In 2009, the group worked on 15 songs over three days at White's Nashville studio, Third Man Records.  They reconvened at the studio in December, and recorded the album in three weeks.  The vinyl LP version was pressed at United Record Pressing in Nashville, Tennessee.
 
On May 3, before the album's release, the band played a special show at White's Third Man Records where Sea Of Cowards was played in its entirety. The show was streamed on MySpace and subsequently appeared on the band's YouTube channel. The performance was released on 12" vinyl through the Third Man Records' Vault subscription service, recorded live to analog tape and pressed directly to vinyl.
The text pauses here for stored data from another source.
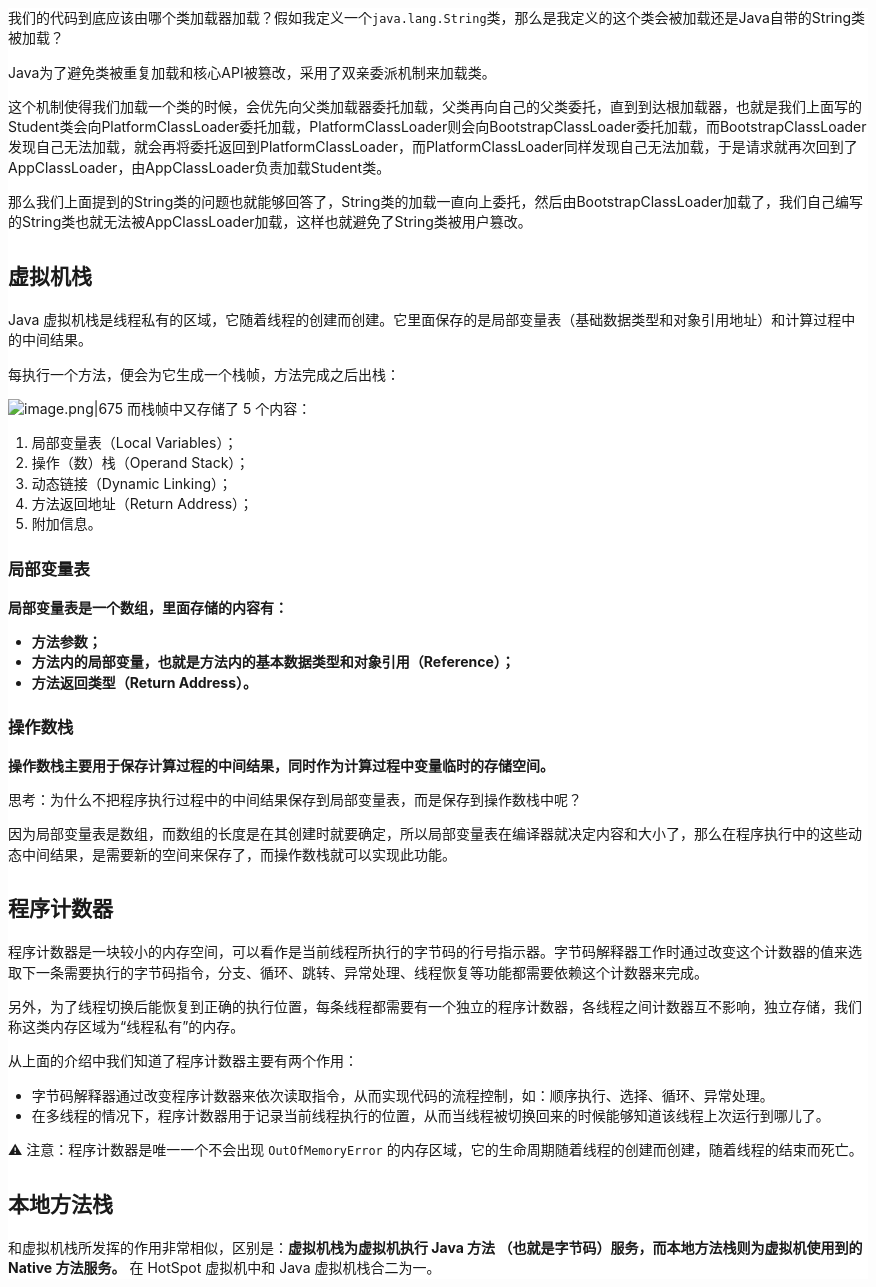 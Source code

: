 我们的代码到底应该由哪个类加载器加载？假如我定义一个`java.lang.String`类，那么是我定义的这个类会被加载还是Java自带的String类被加载？

Java为了避免类被重复加载和核心API被篡改，采用了双亲委派机制来加载类。

这个机制使得我们加载一个类的时候，会优先向父类加载器委托加载，父类再向自己的父类委托，直到到达根加载器，也就是我们上面写的Student类会向PlatformClassLoader委托加载，PlatformClassLoader则会向BootstrapClassLoader委托加载，而BootstrapClassLoader发现自己无法加载，就会再将委托返回到PlatformClassLoader，而PlatformClassLoader同样发现自己无法加载，于是请求就再次回到了AppClassLoader，由AppClassLoader负责加载Student类。

那么我们上面提到的String类的问题也就能够回答了，String类的加载一直向上委托，然后由BootstrapClassLoader加载了，我们自己编写的String类也就无法被AppClassLoader加载，这样也就避免了String类被用户篡改。

## 虚拟机栈

Java 虚拟机栈是线程私有的区域，它随着线程的创建而创建。它里面保存的是局部变量表（基础数据类型和对象引用地址）和计算过程中的中间结果。

每执行一个方法，便会为它生成一个栈帧，方法完成之后出栈：

![image.png|675](https://raw.githubusercontent.com/moiseak/blogimg/main/img/20250326190229.png)
而栈帧中又存储了 5 个内容：

1. 局部变量表（Local Variables）；
2. 操作（数）栈（Operand Stack）；
3. 动态链接（Dynamic Linking）；
4. 方法返回地址（Return Address）；
5. 附加信息。
### 局部变量表

**局部变量表是一个数组，里面存储的内容有：**

- **方法参数；**
- **方法内的局部变量，也就是方法内的基本数据类型和对象引用（Reference）；**
- **方法返回类型（Return Address）。**
### 操作数栈
**操作数栈主要用于保存计算过程的中间结果，同时作为计算过程中变量临时的存储空间。**

思考：为什么不把程序执行过程中的中间结果保存到局部变量表，而是保存到操作数栈中呢？

因为局部变量表是数组，而数组的长度是在其创建时就要确定，所以局部变量表在编译器就决定内容和大小了，那么在程序执行中的这些动态中间结果，是需要新的空间来保存了，而操作数栈就可以实现此功能。

## 程序计数器

程序计数器是一块较小的内存空间，可以看作是当前线程所执行的字节码的行号指示器。字节码解释器工作时通过改变这个计数器的值来选取下一条需要执行的字节码指令，分支、循环、跳转、异常处理、线程恢复等功能都需要依赖这个计数器来完成。

另外，为了线程切换后能恢复到正确的执行位置，每条线程都需要有一个独立的程序计数器，各线程之间计数器互不影响，独立存储，我们称这类内存区域为“线程私有”的内存。

从上面的介绍中我们知道了程序计数器主要有两个作用：

- 字节码解释器通过改变程序计数器来依次读取指令，从而实现代码的流程控制，如：顺序执行、选择、循环、异常处理。
- 在多线程的情况下，程序计数器用于记录当前线程执行的位置，从而当线程被切换回来的时候能够知道该线程上次运行到哪儿了。

⚠️ 注意：程序计数器是唯一一个不会出现 `OutOfMemoryError` 的内存区域，它的生命周期随着线程的创建而创建，随着线程的结束而死亡。

## 本地方法栈
和虚拟机栈所发挥的作用非常相似，区别是：**虚拟机栈为虚拟机执行 Java 方法 （也就是字节码）服务，而本地方法栈则为虚拟机使用到的 Native 方法服务。** 在 HotSpot 虚拟机中和 Java 虚拟机栈合二为一。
This is in contrast to the controversial mastering process of the original album.

Composition

According to Billboard magazine, "the grinding blues that drives tracks like 'Hustle and Cuss' and 'Gasoline' take the Dead Weather to a new level of intensity."  Brisbane periodical mX identified the song as "a grimy road trip through voodoo blues, garage rock and even metal."

Reception

Critical
Sea of Cowards received generally favorable reviews, ratings with Metacritic rating of "70."  Giving the album a B+, Entertainment Weekly said it was "35 minutes of furious guitar solos and demonic howls."  Spin magazine gave the work eight out of ten stars, and said that Mosshart and White "harness this icy alpha-dog tension into a distorted call-and-response aggression that's now greater than its parts, a rudely heavy swath of rock'n'roll authority."  Pitchfork rated Sea of Cowards at 7.8 (out of ten), noting that "it's a heavy, snarly, physical rock album, and it feels like the work of people so secure in their ass-kicking abilities that they don't have to sweat the details."  Blare magazine remarked that the album "combines the group’s sinister attitude with dreary funk and sex appeal."

Commercial
The album debuted on Billboard 200 at No. 5, and  No. 3 on Top Rock Albums.  It has sold 171,000 copies in the US as of September 2015.

Track listing

On CD versions, there is a 36 second instrumental pre-gap track hidden before "Blue Blood Blues".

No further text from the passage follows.